Data excerpts:
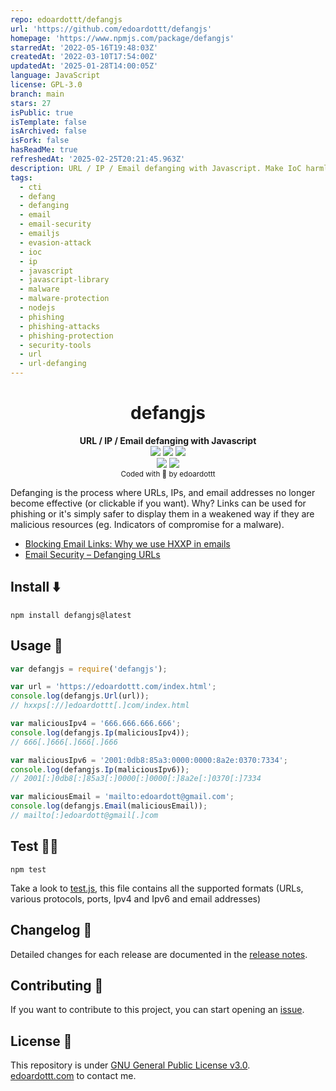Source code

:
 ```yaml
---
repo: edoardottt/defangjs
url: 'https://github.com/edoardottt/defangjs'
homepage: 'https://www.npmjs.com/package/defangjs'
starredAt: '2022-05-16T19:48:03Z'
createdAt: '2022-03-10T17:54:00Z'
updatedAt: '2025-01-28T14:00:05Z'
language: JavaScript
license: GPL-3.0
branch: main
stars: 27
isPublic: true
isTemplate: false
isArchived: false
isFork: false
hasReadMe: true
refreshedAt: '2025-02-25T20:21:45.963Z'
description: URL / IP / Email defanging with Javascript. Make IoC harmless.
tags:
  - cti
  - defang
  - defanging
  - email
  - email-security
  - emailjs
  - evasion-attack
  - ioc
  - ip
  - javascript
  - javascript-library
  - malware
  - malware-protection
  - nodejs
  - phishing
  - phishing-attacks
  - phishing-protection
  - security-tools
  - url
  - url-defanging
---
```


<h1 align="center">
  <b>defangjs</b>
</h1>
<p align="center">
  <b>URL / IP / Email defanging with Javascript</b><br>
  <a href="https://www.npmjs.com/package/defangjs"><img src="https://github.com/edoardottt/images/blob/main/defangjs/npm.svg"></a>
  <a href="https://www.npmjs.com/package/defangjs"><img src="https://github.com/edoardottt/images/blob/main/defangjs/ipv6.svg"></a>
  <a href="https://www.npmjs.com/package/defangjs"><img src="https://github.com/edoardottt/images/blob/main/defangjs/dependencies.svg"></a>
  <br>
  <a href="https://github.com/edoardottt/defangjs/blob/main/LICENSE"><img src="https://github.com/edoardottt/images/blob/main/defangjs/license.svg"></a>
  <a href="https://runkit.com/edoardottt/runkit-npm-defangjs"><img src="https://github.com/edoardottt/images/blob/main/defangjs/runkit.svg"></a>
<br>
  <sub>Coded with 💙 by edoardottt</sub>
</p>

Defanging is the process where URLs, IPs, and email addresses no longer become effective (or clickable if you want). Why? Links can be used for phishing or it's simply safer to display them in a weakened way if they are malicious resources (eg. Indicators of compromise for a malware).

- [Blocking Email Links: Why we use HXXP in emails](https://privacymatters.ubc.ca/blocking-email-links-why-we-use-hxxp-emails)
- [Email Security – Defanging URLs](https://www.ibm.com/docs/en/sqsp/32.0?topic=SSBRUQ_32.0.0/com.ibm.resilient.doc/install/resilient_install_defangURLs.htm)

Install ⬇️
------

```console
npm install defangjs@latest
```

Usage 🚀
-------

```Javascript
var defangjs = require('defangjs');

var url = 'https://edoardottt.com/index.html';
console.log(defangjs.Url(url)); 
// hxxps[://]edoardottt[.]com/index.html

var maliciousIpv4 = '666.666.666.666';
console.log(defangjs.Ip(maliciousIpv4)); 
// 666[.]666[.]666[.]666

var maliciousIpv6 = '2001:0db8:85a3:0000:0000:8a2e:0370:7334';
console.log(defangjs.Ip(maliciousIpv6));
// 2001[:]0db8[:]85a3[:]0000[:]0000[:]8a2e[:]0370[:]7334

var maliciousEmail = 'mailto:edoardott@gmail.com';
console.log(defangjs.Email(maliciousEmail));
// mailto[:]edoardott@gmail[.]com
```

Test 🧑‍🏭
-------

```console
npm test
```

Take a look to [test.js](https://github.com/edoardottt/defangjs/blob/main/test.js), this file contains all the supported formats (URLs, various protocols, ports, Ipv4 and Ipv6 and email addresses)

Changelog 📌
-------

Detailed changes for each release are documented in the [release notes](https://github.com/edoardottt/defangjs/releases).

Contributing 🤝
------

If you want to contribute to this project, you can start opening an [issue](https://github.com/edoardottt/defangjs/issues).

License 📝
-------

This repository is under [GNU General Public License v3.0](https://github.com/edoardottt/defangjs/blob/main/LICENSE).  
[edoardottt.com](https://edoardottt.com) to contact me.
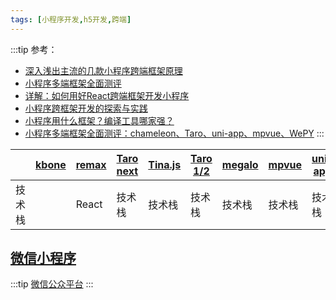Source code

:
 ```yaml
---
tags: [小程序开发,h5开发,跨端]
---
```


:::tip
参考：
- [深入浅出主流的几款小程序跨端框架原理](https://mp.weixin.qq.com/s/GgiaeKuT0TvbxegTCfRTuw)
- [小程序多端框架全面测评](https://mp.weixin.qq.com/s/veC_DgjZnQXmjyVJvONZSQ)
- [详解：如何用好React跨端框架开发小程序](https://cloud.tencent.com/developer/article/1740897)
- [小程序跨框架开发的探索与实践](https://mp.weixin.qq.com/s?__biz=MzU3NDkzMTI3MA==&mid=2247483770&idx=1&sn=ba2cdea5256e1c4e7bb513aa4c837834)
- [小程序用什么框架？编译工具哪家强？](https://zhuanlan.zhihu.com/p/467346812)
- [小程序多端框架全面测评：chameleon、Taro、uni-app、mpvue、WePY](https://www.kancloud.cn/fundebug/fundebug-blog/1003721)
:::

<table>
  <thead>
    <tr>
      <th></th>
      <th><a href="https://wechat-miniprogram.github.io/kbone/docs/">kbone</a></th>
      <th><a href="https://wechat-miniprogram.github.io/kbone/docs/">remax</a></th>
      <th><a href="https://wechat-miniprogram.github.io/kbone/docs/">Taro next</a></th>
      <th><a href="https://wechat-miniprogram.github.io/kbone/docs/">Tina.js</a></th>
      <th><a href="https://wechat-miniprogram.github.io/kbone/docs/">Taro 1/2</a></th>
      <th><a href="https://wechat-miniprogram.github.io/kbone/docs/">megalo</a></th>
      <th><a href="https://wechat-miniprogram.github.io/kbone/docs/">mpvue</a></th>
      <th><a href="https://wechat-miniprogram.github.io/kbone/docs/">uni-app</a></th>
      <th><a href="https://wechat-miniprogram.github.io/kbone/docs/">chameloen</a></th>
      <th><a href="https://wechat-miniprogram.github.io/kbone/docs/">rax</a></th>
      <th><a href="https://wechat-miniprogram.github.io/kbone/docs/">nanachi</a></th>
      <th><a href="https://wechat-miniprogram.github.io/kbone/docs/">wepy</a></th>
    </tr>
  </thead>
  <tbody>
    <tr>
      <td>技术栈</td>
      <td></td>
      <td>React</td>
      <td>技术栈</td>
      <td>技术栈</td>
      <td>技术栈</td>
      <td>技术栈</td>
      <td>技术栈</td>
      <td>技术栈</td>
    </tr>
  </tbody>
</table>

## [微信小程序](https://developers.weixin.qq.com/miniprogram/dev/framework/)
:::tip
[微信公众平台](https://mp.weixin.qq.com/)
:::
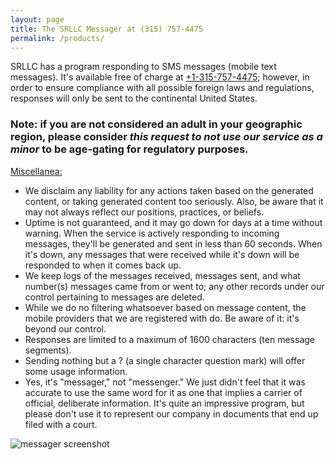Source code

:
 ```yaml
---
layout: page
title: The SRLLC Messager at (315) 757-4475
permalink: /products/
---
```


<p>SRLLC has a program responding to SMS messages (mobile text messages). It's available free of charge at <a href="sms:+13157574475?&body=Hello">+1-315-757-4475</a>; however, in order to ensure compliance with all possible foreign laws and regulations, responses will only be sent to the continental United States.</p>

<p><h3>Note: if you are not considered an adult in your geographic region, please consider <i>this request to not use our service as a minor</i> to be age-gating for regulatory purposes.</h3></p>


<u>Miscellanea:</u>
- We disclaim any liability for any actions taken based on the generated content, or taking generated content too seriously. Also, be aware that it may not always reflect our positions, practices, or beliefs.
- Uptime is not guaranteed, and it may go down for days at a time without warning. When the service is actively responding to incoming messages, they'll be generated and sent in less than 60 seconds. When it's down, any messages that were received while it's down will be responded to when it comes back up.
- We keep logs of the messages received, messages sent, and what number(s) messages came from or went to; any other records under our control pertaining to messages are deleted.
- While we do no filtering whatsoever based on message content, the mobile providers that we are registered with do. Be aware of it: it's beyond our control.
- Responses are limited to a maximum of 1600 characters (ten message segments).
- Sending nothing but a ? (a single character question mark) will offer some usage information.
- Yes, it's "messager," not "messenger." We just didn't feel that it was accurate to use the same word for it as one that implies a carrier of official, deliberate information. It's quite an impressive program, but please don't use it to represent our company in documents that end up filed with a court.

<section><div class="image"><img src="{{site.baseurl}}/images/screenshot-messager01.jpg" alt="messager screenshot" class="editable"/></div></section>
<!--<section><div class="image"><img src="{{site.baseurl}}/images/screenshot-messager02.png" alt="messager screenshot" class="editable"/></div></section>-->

To do:
Filter the entries and copy out every line with the word "phishing".

Solution to this problem:
  - phishing
  - phishing-attacks
  - phishing-protection
Defanging is the process where URLs, IPs, and email addresses no longer become effective (or clickable if you want). Why? Links can be used for phishing or it's simply safer to display them in a weakened way if they are malicious resources (eg. Indicators of compromise for a malware).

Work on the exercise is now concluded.